PROBLEM STATEMENT: Where the string "representation" appears in a line of the data, show that line.

ENTRIES SUPPLIED:
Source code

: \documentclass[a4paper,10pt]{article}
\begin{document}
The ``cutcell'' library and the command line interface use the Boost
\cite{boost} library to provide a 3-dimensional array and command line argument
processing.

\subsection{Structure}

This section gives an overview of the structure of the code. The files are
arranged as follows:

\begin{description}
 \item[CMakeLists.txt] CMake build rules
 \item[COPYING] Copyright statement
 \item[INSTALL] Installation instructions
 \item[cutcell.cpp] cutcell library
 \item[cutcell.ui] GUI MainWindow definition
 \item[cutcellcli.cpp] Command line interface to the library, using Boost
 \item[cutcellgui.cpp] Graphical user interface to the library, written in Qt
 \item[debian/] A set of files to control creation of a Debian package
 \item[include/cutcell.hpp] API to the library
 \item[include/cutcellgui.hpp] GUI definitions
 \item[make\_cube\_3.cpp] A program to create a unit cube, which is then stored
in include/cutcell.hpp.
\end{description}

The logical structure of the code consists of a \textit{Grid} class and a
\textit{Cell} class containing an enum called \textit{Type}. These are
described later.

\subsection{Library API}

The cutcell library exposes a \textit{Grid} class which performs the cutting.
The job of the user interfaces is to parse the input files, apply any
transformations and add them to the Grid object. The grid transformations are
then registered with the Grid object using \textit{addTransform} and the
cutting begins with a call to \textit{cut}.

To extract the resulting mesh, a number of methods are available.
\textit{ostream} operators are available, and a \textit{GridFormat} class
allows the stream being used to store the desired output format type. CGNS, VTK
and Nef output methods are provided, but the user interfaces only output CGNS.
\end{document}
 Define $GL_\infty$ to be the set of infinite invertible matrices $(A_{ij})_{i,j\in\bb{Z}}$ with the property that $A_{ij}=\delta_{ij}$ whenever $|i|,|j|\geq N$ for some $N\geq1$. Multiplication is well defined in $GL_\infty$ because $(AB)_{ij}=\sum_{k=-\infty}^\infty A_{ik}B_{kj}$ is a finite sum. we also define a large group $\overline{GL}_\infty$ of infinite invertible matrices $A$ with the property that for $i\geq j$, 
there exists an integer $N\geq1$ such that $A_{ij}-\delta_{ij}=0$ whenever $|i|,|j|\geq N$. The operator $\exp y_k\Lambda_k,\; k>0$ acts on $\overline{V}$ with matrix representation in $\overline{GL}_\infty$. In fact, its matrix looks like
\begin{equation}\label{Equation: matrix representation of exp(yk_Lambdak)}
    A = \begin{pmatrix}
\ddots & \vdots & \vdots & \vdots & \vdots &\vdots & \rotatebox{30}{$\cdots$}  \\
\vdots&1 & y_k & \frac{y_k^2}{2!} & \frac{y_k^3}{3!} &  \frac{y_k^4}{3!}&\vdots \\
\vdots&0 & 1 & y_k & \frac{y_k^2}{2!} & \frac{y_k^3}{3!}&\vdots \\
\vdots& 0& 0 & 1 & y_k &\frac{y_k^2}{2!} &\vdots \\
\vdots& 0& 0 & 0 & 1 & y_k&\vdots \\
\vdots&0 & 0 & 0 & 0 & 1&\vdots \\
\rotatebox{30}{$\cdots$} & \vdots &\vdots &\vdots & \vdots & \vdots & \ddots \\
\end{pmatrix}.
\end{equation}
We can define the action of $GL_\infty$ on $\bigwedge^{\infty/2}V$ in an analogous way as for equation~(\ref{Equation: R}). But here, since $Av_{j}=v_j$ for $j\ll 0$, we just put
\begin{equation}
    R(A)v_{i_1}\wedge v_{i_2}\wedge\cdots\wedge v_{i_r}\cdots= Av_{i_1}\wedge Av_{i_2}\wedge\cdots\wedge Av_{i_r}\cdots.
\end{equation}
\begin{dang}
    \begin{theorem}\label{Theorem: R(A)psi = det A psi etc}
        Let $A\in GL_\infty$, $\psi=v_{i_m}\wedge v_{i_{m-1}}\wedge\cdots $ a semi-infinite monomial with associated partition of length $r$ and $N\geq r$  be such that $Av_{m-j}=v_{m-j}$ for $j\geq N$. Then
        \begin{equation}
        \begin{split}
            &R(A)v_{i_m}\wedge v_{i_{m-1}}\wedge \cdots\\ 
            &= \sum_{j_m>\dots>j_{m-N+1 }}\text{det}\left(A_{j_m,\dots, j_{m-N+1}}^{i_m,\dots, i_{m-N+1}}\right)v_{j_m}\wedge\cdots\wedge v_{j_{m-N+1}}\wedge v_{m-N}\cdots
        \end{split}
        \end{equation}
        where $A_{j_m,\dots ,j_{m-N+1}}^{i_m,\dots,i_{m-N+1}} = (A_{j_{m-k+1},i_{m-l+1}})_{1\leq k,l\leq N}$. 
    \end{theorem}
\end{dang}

--

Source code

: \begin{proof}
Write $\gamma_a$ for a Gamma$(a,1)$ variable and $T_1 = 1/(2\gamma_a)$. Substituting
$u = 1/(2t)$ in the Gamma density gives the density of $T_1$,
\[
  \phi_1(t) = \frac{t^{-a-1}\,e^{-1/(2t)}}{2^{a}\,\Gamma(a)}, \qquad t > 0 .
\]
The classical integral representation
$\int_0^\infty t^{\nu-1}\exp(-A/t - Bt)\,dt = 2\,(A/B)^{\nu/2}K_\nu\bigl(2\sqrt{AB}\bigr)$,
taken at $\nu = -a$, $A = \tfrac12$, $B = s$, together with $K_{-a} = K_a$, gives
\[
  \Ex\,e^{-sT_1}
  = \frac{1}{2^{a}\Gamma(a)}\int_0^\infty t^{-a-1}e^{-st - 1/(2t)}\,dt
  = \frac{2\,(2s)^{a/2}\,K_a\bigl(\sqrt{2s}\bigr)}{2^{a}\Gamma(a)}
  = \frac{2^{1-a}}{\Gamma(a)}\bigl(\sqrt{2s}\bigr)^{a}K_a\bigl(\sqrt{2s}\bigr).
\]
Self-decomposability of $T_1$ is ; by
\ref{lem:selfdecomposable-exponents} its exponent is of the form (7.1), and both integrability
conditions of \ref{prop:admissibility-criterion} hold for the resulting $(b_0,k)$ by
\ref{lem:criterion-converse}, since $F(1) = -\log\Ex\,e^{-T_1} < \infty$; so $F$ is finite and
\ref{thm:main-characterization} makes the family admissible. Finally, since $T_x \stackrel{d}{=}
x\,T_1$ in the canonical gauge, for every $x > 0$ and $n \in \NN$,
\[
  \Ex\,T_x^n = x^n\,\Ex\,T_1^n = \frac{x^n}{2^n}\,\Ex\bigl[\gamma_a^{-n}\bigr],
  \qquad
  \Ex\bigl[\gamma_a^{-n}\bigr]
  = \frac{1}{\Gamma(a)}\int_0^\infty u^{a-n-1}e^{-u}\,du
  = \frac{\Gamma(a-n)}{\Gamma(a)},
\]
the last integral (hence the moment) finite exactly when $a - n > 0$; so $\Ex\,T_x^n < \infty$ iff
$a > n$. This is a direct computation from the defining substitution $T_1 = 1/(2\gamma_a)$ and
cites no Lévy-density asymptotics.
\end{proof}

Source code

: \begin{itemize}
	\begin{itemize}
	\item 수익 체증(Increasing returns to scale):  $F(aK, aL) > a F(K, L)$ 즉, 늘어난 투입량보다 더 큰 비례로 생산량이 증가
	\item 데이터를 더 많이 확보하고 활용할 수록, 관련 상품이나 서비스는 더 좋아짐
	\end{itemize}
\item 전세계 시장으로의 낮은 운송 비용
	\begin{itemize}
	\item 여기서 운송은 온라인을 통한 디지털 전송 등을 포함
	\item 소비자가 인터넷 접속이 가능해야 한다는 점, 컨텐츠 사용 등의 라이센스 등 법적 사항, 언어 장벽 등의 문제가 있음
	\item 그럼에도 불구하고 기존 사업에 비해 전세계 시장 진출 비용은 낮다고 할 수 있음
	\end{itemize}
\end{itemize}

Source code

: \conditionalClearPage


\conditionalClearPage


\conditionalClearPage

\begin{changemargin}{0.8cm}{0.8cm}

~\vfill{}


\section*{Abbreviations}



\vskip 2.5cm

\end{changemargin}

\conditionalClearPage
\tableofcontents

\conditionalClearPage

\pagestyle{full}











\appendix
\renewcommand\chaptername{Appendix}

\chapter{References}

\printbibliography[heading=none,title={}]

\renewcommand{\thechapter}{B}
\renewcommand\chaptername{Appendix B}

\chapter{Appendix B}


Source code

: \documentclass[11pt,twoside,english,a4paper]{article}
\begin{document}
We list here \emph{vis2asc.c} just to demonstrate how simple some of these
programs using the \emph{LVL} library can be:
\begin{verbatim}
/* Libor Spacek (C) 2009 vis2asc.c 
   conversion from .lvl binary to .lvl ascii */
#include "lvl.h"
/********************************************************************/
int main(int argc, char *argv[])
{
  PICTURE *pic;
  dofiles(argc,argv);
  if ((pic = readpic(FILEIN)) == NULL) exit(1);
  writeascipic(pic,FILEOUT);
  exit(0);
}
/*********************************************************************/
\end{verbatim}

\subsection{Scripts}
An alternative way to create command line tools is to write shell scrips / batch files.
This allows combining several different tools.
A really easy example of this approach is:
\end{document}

RESULT OF THE EXERCISE:
there exists an integer $N\geq1$ such that $A_{ij}-\delta_{ij}=0$ whenever $|i|,|j|\geq N$. The operator $\exp y_k\Lambda_k,\; k>0$ acts on $\overline{V}$ with matrix representation in $\overline{GL}_\infty$. In fact, its matrix looks like
\begin{equation}\label{Equation: matrix representation of exp(yk_Lambdak)}
The classical integral representation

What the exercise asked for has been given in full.